Lifestyle editor e storyteller

Scrittrice e storyteller. Scovo emozioni e le trasformo in storie. Lifestyle blogger e autrice di 365 giorni, tutti i giorni, per essere felice

Pubblicato: 24 Gennaio 2023 13:49

Essere donna è una sfida che richiede coraggio, giorno dopo giorno. Lo sanno bene tutte le mamme equilibriste che vivono costantemente in bilico per conciliare il lavoro con la vita privata. È difficile, nel nostro Paese e non solo, in una società ricca di stereotipi e pregiudizi che ha scelto le madri come il genitore sacrificabile che deve prendersi cura della famiglia, della casa e dei figli, rinunciando al resto.

E se la situazione è già complicata nel mondo lavoro, figuriamoci nel calcio, in uno sport che da sempre è considerato per soli uomini. Certo, le cose stanno cambiando, eppure la storia di Sara Björk Gunnarsdóttir, ci dimostra che siamo ancora lontane dalla meta e che la strada da percorrere non è sempre in salita.

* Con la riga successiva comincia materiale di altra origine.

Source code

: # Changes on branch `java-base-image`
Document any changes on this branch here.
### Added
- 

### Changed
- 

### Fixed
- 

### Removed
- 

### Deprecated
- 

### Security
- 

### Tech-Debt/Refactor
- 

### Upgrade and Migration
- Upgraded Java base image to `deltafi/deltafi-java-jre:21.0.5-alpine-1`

Calciatrice e mamma, Sara si è ritrovata a fare i conti con una certa ostilità nei confronti della sua maternità, quando gli stipendi della squadra in cui giocava avevano smesso di arrivare, solo perché la donna era in congedo di maternità. Una scelta, questa, giustificata dal suo club dall’esistenza di una legge francese, che però entrava in conflitto con il regolamento della FIFA che prevede il versamento dell’intero stipendio a chi è in maternità.

Ha raccontato lei stessa, quel periodo fatto di emozioni contrastanti. Da una parte la gioia di diventare mamma per la prima volta, dall’altra una battaglia contro persone potenti che appartengono al mondo del calcio. La sua confessione è arrivata sul The Player’s Tribune proprio a seguito della conclusione della causa legale. È proprio in questa occasione che Sara, la calciatrice classe 1990, ha scelto di raccontarsi come mamma, come professionista, ma soprattutto come donna.

Scelta da uno dei più grandi club di calcio della storia, l’Olympique Lyonnais, 19 volte campione di Francia e 8 d’Europa, Sara Björk Gunnarsdóttir si trasferisce a Lione nell’estate del 2020, dopo una carriera brillante all’interno del Wolfsburg. L’anno successivo al suo arrivo, però, accade qualcosa di inaspettato e bellissimo: la calciatrice scopre di essere incinta. Questo non ferma la sua voglia di continuare a correre e calciare, ma lei lo sa, uno stop è necessario.

È la prima, e l’unica delle sue compagne di squadra a essere incinta, ed è anche intenzionata a tornare dopo la nascita del piccolo Ragnar. Inizia il periodo di maternità e Sara si trasferisce momentaneamente in Islanda con la sua famiglia. Ma quello che doveva essere un periodo spensierato si trasforma in un momento di difficoltà: lo stipendio, da parte della squadra, smette di arrivare.

La società si giustifica appellandosi alla legge francese, secondo la quale la calciatrice non deve ricevere alcuno stipendio. Ma il regolamento della FIFA prevede tutt’altro, e il club decide di infrangerlo.

Sara continua così ad allenarsi a sue spese, mentre attende la nascita del suo bambino. Il suo obiettivo, infatti, è sempre quello di tornare in campo. E lo fa, dopo la nascita di Ragnar, ma l’ambiente che trova è ostile e tutt’altro che felice.

Viene così avviata una causa legale: il club non è solo accusato del mancato pagamento dello stipendio alla calciatrice, ma anche dell’assenza di sostegno all’atleta durante il periodo di maternità. Sara Björk Gunnarsdóttir vince la causa, e il club di Lione sceglie di non fare ricorso.

Adesso Sara è tornata a correre, a calciare e ad allenarsi, trovando spazio in uno dei club più importanti d’Italia: la Juventus. Lo ha fatto scegliendo di non restare in silenzio, affinché la sua causa serva da monito agli altri club, affinché altre calciatrici rivendichino i loro diritti, di essere mamme, se lo vogliono, e di continuare a giocare.